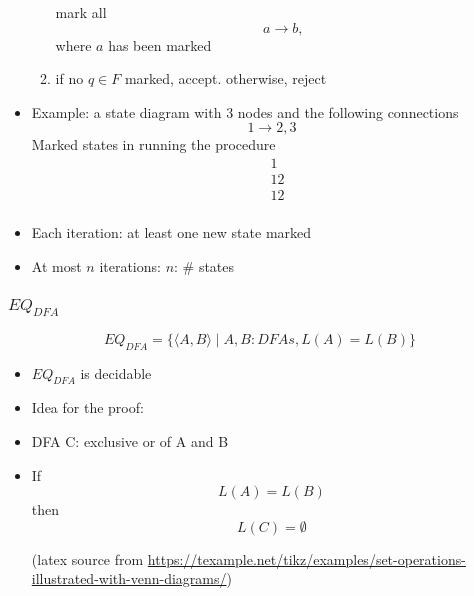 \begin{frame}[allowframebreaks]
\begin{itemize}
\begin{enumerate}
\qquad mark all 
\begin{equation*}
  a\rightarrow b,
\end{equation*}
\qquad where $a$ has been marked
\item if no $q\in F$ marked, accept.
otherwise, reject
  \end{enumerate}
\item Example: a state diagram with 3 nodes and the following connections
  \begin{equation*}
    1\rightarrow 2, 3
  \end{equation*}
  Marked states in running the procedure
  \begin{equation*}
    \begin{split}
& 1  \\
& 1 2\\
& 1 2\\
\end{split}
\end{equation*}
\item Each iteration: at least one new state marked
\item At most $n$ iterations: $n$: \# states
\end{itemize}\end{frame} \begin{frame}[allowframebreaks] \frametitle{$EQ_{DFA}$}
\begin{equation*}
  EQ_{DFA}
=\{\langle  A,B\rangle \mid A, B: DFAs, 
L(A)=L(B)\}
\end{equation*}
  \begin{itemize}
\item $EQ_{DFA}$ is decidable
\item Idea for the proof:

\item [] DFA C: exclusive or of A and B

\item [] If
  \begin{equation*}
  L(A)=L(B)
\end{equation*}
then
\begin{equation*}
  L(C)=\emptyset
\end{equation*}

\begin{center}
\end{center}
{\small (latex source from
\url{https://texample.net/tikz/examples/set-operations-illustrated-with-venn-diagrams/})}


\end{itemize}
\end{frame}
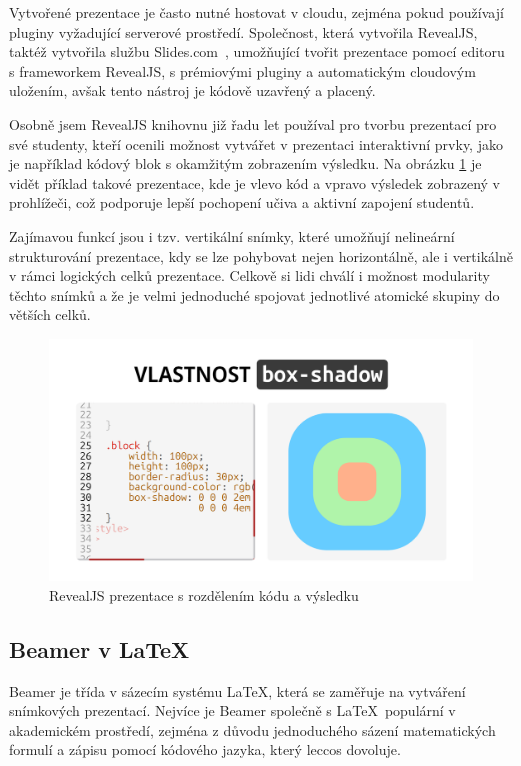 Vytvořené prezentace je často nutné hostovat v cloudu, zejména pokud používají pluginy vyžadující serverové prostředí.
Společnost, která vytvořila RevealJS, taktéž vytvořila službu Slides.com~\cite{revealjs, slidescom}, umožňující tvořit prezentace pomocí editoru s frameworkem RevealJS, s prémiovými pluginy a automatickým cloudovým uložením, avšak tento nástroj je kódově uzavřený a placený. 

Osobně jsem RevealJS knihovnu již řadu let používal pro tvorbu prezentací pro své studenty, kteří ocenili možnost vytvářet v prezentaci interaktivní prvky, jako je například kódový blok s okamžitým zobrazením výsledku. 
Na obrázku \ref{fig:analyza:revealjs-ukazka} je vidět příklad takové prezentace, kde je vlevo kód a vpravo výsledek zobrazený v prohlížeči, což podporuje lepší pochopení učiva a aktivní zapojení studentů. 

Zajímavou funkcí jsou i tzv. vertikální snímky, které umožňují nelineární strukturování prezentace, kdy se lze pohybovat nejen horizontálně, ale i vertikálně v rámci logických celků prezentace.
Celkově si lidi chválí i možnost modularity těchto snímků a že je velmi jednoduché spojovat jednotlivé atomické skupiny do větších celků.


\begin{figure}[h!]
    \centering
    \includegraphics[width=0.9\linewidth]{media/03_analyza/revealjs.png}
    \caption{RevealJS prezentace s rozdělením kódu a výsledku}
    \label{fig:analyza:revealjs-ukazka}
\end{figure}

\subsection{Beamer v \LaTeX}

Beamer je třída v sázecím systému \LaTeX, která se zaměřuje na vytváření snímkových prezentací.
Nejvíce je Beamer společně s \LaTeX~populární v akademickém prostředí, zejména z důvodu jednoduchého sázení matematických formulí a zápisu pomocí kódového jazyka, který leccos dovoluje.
---+---
**Action item**
Find and copy each line of the material that holds the word "možnost".

**Expected answer**
Osobně jsem RevealJS knihovnu již řadu let používal pro tvorbu prezentací pro své studenty, kteří ocenili možnost vytvářet v prezentaci interaktivní prvky, jako je například kódový blok s okamžitým zobrazením výsledku. 
Celkově si lidi chválí i možnost modularity těchto snímků a že je velmi jednoduché spojovat jednotlivé atomické skupiny do větších celků.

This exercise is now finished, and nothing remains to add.